Alicia avait raison, mon meilleur ami montre des signes de fatigue évident. Il ne tiendra plus longtemps. Avec difficulté, les jambes tremblotantes, je me relève. Je n'accepterai pas de perdre quelqu'un d'autre. 

" Je suis désolée Ali, j'ai eu un moment de faiblesse, mais je suis là maintenant."

Mon visage encore baigné de larmes non essuyées, je me lance sans un bruit sur le directeur remplie de rage. Grâce au vent j'augmente la vitesse de mes mouvements, mon poing s'écrase violemment sur le visage de Mr Lacroix qui virevolte quelques mètres plus loin.

" Tu ne toucheras plus à aucun de mes amis, je lui affirme. Maintenant c'est entre toi et moi. Seulement toi et moi."

Mr Lacroix se relève un sourire carnassier sur le visage.

" Très bien. A ton avis sur qui misera le destin? Toi, l'élue? Ou moi?"

Flap

Mes sens s'aiguisent et pour seul réponse je lui adresse un grognement. Le directeur lève sa main droite et du sol sortent des lianes tandis que je m'élance vers lui. Elles foncent droit sur moi. J'en évite deux avant de m'en prendre une en pleine poire. Ma joue me lance mais j'ignore la douleur et continue ma course. Rien ne m'arrêtera si ce n'est la mort. Je heurte Mr Lacroix de plein fouet et on roule sur l'herbe. On s'échange des coups dans un méli mélo de bras et des jambes. J'entends une de mes cotes se briser. Cependant c'est avec satisfaction que je sens mon pieds lui enfoncer ses bijoux de famille. Son visage devient livide et un sourire vient dresser la commissure de mes lèvres. Bien fait.
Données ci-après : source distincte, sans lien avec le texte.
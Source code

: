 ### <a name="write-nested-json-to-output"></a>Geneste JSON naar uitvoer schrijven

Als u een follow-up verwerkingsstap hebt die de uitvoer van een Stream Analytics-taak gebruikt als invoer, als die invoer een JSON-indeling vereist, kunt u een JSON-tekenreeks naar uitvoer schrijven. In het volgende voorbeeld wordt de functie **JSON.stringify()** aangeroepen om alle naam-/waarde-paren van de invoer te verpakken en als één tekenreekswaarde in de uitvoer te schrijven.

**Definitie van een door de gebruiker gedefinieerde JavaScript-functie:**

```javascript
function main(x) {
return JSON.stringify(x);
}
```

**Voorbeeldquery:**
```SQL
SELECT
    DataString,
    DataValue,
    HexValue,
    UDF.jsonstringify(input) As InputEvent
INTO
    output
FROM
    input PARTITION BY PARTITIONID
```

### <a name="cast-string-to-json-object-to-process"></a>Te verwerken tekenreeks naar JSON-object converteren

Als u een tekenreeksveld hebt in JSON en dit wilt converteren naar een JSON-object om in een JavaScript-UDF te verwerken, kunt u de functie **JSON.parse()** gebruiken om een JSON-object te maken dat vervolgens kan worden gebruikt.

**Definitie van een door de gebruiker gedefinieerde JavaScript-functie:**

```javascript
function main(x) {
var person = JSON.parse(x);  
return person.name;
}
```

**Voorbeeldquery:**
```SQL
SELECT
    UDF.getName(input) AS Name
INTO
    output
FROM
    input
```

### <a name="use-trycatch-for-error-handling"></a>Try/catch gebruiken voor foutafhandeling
Je me relève et constate que mon adversaire fait de même un peu plus loin. Je fonce à nouveau sur lui. Le combat reprend avec encore plus de ferveur. Pendant notre lutte, un scintillement m'attira l'oeil. C'était le pistolet. Je n'avais pas la moindre idée de comment il était arrivé là. Jeremy avait du désarmer le directeur durant son combat et l'avait certainement balancé au loin. 

"C'est terminé, j'annonce"

Le teint du directeur descend de trois teintes alors que le canon du flingue se pose sur son front.

"Tu n'oserais pas.

- A d'autre."

Mon doigt presse sur la détente. BANG. Le corps de Mr Lacroix s'effondre, sa tête tape le sol et son regard sans vie fixe un ciel qu'il ne peut maintenant plus voir.

" Pour Lucas et pour tout ceux que tu as fait souffrir."

Comme si toute force m'avait abandonné, je m'effondre: C'est fini. C'est terminé. Enfin.